For those interested in buying this book, I'll lay out some key points to consider: First, this has to be one of the most definitive books on the history, development and processes involved in hydraulic fracturing of gas and oil wells ever written. It's also easily understandable by those of us not that familiar with the practice or the industry, but don't expect to skim through it. And, close to 40% of the book's 385 pages consists of comprehensive source material and an alphabetic index.
Personally, I commend the author - an investigative reporter at The Wall Street Journal who has covered the industry for many years - for including this information; as a journalist myself, I would have expected no less. I simply want potential buyers to know that a substantial portion of the book is so readers can get more information (and confirm where the author got his). Furthermore, this book is neither an expose nor an attempt to sway the vote in either direction; rather, it's a very thorough report on how the whole thing got started, where it's at now and, insofar as anyone can tell at this point, where it may go in the future.
There's little doubt "fracking" is here to stay, and I freely admit I haven't been all that happy about it since the volume has been turned up in and around my little part of northeastern Ohio and western Pennsylvania with exploration (some would insist the definitive word is "exploitation") of the vast area that contains Marcellus Shale. But I also admit to knowing little about how fracking really works, so I tried hard to keep an open mind as I read.
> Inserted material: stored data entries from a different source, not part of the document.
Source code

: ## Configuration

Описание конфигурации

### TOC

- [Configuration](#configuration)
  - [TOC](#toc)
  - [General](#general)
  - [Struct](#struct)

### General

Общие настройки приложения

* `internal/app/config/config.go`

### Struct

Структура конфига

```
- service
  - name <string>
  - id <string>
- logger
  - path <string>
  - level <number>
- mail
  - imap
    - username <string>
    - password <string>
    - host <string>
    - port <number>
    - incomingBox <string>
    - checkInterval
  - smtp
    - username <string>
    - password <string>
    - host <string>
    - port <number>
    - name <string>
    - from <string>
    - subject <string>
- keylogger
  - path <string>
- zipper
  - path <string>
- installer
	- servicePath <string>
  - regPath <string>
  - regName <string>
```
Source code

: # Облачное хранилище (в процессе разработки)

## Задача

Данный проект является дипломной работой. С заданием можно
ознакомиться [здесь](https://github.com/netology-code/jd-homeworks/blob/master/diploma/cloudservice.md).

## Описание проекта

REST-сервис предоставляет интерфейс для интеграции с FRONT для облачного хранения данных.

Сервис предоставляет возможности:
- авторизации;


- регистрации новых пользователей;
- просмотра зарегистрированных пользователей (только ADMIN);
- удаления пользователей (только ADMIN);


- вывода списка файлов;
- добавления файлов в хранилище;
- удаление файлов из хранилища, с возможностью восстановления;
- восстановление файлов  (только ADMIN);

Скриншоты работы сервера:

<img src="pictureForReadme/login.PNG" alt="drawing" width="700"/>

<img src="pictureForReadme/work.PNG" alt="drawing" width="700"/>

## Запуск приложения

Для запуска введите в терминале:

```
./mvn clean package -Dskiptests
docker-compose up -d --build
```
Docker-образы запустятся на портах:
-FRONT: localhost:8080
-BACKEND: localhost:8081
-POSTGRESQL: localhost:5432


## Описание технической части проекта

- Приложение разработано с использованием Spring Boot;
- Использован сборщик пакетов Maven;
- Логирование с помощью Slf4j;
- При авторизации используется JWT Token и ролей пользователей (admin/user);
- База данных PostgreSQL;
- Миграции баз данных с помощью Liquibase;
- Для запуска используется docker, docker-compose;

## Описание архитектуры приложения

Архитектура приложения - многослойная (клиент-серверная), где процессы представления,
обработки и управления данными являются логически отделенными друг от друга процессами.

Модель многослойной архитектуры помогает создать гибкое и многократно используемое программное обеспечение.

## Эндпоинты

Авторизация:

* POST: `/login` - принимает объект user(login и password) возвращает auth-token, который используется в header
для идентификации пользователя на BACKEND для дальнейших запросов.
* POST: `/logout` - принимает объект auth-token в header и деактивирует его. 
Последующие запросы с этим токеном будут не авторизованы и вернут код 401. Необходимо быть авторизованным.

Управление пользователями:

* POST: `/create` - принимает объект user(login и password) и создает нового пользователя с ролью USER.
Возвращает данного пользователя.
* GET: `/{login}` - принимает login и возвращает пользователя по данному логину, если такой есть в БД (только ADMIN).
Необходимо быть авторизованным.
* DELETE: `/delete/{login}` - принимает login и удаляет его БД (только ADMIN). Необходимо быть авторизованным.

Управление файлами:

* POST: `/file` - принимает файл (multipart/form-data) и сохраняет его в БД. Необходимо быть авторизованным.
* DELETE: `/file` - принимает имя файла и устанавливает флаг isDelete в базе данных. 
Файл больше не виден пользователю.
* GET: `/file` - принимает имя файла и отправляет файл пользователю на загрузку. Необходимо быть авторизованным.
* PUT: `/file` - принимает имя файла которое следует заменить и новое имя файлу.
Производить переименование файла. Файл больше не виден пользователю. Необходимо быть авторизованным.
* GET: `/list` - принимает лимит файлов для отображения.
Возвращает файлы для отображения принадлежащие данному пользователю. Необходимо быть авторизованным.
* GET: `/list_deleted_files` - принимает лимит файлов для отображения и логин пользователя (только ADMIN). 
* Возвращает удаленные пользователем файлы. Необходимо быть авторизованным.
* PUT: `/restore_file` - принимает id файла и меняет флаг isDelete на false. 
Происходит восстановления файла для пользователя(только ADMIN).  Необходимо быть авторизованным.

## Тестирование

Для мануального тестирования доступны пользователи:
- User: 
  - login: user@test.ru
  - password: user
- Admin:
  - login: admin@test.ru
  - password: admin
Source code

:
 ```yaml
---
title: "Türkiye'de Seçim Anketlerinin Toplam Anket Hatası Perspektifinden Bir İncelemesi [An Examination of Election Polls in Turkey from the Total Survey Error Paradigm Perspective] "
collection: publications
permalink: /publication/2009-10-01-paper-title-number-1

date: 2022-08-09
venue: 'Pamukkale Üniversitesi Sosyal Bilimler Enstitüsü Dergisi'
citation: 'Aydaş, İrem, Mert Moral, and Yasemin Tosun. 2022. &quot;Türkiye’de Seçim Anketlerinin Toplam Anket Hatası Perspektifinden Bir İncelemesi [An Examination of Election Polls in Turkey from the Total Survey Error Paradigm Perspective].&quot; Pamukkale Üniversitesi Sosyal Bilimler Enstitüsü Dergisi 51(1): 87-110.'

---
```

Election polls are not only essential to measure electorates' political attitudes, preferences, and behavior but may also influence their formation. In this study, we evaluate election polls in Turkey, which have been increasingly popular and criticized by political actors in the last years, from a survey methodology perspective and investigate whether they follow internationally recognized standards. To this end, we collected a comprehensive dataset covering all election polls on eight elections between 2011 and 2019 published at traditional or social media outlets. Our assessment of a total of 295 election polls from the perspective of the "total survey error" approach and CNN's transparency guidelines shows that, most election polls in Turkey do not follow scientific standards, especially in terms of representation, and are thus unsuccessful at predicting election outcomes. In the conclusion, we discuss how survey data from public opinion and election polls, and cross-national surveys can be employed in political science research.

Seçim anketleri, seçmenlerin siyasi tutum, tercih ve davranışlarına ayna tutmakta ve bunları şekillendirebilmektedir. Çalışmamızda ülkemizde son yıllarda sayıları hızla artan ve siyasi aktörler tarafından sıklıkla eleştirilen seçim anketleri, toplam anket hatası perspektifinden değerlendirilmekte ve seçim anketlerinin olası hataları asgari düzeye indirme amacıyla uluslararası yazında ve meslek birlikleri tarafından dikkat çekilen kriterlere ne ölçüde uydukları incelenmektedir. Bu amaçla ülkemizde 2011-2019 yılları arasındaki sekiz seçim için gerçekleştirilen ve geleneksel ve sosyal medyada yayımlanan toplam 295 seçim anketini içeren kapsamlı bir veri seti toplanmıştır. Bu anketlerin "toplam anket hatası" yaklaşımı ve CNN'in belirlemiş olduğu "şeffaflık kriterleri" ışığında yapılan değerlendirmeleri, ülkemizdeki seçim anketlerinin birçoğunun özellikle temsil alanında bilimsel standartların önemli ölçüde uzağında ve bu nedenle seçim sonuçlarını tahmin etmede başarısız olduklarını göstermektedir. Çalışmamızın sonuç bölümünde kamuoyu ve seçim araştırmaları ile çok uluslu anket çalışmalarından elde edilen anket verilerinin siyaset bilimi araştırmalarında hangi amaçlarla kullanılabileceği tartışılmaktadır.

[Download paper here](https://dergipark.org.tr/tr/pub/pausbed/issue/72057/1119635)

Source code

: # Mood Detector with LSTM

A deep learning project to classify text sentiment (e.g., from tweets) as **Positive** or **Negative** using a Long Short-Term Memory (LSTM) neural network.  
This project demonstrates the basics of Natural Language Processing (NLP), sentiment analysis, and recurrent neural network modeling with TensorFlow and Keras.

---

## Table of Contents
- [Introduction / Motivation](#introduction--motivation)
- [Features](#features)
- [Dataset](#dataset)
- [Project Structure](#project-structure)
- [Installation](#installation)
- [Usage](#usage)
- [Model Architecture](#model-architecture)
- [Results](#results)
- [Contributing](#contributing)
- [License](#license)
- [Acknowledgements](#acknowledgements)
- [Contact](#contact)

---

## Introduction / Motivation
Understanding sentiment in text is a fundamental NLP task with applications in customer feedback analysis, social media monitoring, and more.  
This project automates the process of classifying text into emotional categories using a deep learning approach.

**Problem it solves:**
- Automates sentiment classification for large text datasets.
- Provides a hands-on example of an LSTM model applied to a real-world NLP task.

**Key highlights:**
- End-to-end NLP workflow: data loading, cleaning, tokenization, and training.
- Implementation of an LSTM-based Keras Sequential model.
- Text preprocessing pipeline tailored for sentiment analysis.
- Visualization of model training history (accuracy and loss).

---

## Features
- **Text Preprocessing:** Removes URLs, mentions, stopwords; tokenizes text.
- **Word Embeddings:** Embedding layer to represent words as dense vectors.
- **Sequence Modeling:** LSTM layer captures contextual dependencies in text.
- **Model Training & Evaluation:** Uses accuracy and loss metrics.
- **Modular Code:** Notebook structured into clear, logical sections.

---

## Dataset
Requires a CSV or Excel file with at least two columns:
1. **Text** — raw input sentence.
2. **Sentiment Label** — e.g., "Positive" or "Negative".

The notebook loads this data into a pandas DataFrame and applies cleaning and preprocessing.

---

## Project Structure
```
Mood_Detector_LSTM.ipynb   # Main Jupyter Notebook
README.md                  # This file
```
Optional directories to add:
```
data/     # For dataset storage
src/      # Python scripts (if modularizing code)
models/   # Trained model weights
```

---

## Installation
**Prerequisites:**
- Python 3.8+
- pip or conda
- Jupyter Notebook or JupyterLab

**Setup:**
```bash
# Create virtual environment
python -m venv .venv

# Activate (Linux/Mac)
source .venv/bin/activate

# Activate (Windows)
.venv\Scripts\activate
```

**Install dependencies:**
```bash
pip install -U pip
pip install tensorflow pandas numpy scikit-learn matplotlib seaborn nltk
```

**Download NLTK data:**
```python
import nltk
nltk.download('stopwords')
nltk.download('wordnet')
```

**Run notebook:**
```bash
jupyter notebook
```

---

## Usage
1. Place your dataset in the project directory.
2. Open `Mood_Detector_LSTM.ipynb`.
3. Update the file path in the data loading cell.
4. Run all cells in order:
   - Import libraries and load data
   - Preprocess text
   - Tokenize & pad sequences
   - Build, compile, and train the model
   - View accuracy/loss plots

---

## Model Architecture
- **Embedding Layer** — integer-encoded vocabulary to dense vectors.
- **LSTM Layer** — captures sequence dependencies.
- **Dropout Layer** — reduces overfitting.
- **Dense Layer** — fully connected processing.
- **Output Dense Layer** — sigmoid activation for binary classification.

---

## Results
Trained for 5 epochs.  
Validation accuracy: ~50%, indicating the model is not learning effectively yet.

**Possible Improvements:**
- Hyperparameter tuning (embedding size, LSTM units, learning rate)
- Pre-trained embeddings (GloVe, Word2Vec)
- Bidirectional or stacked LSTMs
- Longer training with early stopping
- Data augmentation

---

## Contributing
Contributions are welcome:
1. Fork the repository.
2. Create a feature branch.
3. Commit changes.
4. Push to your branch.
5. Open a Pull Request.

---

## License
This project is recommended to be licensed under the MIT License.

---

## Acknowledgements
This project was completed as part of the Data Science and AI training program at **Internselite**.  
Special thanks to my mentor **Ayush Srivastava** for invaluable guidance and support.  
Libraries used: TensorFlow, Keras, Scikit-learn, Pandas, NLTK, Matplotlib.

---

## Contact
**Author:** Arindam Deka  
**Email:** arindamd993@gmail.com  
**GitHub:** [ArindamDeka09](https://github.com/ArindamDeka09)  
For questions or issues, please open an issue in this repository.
Now that I've finished, I can't say my overall opinion has changed, but my perspective certainly has. In fact, my biggest worry - that too much fracking (cracking solid rock miles below the earth's surface with drills and highly pressurized water mixed with other chemicals) - will blow our home planet apart from the inside out has pretty much gone by the boards, even though the fracking process has been linked to relatively mild earthquakes in some parts of the country (including mine). But that view been replaced by other concerns that continuing this "boom" at the rate it's going now may not be what's best for generations to come.
There's no way to condense all the facts and figures here (nor would I presume to try). But here are a few tidbits I picked up along the way:
- The gas and oil industry certainly isn't new; the first petroleum engineering degrees were conferred by the University of Pittsburgh in 1915 on four students - one from New Castle, Pa., which is within what I consider my local area.
- Nearly every well drilled in the United States today is a fracked well. That's about 100 wells a day, maybe more, that are being drilled year-round. "Whether you fear fracking or celebrate it, that's a lot of holes in the ground," the author writes.
- Fracking is so common that some have dubbed the new United States "Frackistan."
- By 2030, the United States is poised to become an oil exporter.
- In 2012, Chesapeake Energy, one of the industry giants and a big player in the Ohio-Pennsylvania market, earned $20 billion; the company drills more than 1,000 wells each year, all of them fracked. From 2004 to 2011, Chesapeake drilled more wells than any other company in the world - an average of four every single day.
One point that stood out in my mind is that the energy industry spends about $105 billion annually on hydraulic fracturing; about $5 billion of that is spent on "cementing," or securing the pipes to ensure that gas or salty water stays in the rock and doesn't flow into another one. But it appears there's precious little evaluation to make sure the cement itself is leak proof; it if isn't, gas can seep into shallow aquifers and then contaminate residential water (no doubt you've heard stories from folks who live near fracked wells about being able to set the water that comes from their kitchen faucets on fire). No, the very few times that happens may not be a huge concern (although those who experience it will say once is too often, and their point is well taken). But in my mind, at least, the issue of whether or not we're doing enough to prevent it from happening at all is.
The Boom: How Fracking Ignited the American Energy Revolution and Changed the World by Russell Gold (Simon & Schuster, April 2014); 385 pp.